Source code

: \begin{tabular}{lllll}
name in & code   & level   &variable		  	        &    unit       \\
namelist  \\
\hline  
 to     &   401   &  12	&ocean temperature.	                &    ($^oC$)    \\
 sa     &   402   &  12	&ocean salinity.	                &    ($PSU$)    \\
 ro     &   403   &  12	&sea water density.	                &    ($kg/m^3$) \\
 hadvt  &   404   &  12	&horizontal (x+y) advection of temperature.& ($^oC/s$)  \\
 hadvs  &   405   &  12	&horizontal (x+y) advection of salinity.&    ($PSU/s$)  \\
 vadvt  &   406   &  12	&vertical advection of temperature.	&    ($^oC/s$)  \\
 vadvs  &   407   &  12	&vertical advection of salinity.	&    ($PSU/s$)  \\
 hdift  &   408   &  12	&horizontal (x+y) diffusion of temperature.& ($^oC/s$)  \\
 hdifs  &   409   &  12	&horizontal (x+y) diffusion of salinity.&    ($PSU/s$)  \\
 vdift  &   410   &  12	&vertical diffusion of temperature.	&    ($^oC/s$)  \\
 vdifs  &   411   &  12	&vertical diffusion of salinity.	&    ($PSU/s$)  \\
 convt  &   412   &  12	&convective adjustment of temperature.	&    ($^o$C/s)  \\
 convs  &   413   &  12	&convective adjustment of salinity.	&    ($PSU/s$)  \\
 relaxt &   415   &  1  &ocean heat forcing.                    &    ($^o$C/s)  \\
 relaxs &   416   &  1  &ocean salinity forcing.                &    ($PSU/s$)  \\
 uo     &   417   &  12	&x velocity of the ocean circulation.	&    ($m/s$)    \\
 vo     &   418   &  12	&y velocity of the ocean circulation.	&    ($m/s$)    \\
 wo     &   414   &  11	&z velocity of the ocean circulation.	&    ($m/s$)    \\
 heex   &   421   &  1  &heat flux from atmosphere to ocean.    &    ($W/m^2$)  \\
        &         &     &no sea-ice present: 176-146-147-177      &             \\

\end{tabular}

#### Requirement:
Please print exactly what appears from the first line of the data through the line with "advection of salinity.&", including both of those lines and nothing past them.

#### Task result:
Source code

: \begin{tabular}{lllll}
name in & code   & level   &variable		  	        &    unit       \\
namelist  \\
\hline  
 to     &   401   &  12	&ocean temperature.	                &    ($^oC$)    \\
 sa     &   402   &  12	&ocean salinity.	                &    ($PSU$)    \\
 ro     &   403   &  12	&sea water density.	                &    ($kg/m^3$) \\
 hadvt  &   404   &  12	&horizontal (x+y) advection of temperature.& ($^oC/s$)  \\
 hadvs  &   405   &  12	&horizontal (x+y) advection of salinity.&    ($PSU/s$)  \\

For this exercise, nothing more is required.